Atık ve anomalili buzağı, kuzu ve oğlaklarda ise:

  • Beyin doku örnekleri

  • Amniotik sıvı ve canlı yeni doğanlarda amniotik sıvı, plasenta ve dışkı teşhis için uygun marazi madde olarak soğuk zincirde laboratuvara gönderilmelidir.

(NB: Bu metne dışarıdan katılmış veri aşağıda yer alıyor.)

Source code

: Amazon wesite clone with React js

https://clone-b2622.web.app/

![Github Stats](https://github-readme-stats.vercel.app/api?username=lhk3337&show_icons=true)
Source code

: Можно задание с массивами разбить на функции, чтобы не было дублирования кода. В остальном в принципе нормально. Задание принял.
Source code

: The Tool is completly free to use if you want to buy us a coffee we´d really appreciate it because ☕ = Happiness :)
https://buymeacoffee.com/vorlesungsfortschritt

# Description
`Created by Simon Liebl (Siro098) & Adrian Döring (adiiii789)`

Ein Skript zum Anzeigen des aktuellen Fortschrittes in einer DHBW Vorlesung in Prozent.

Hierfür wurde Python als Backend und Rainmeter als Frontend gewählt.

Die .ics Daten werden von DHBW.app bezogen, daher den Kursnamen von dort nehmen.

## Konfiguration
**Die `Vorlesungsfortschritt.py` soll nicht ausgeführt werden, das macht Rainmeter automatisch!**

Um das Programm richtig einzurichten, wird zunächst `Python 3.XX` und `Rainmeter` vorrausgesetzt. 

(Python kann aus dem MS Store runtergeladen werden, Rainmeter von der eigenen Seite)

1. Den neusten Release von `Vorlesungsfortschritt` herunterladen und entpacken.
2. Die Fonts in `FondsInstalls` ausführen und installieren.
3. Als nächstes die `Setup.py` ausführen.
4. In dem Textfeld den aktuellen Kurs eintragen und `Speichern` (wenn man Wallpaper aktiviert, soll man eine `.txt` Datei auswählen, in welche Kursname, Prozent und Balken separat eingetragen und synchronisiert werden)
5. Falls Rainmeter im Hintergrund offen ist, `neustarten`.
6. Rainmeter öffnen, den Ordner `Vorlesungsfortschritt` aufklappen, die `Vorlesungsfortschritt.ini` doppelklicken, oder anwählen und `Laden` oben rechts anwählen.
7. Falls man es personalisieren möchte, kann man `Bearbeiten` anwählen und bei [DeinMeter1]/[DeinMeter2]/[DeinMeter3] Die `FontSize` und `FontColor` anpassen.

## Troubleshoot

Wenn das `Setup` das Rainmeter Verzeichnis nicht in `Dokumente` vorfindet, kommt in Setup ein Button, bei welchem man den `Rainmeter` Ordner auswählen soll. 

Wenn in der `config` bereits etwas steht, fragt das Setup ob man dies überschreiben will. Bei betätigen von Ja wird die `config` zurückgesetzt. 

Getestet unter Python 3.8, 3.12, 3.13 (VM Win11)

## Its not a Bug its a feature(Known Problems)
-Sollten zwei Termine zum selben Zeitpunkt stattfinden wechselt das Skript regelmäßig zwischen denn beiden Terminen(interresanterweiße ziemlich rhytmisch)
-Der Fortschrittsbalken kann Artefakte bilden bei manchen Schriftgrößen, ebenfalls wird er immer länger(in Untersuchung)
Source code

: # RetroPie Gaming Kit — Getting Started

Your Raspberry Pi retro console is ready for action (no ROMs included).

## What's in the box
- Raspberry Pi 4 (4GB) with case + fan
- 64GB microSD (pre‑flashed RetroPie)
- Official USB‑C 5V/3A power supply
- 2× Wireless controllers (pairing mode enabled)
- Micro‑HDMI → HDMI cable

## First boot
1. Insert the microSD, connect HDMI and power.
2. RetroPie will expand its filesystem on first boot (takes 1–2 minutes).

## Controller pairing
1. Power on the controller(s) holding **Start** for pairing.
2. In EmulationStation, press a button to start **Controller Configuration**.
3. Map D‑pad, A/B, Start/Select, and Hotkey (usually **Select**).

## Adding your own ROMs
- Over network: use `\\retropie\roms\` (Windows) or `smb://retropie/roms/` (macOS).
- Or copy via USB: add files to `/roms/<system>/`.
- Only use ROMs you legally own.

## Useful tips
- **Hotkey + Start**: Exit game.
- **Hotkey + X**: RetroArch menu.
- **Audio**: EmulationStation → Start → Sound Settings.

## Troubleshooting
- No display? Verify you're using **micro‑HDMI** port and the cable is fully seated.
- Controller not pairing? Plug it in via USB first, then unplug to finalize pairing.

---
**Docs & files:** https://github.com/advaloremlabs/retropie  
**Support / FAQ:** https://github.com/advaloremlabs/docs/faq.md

Ayrıca, atık veya anomalili buzağı, kuzu ve oğlaklarda perikardial sıvı ve kan serumu örneklerinde de serolojik olarak antikor tespiti yapılmaktadır.

 

Schmallenberg Virus Enfeksiyonunun Türkiye'deki Durumu

Bu enfeksiyon bir çok Avrup Birliği ülkesinde özellikle Almanya, Hollanda, Belçika, Fransa ve İngiltere’de 2011-2012 yıllarında yayılmaya başlamıştır. Türkiye’de ise 2013 yılında bir ilk olarak virüs sığır ve koyunlarda tespit edilmiştir. Türkiye’deki serolojik çalışmalara göre Schmallenberg virusunun seroprevalansı sığırlarda %39.8, koyunlarda %1.6 ve keçilerde %2.8 olarak bildirilmiştir. Dolayısıyla, ülkemizde enfeksiyonun varlığı büyükbaş ve küçükbaş hayvanlarında gittikçe yayılım göstermektedir.

Enfeksiyonun henüz ruhsatlanmış bir spesifik tedavisi ve aşısı bulunmamaktadır. Buna göre vektörlerle mücadele esas olup; bulaşmayı önlemek veya en aza indirmek hedeflenmektedir.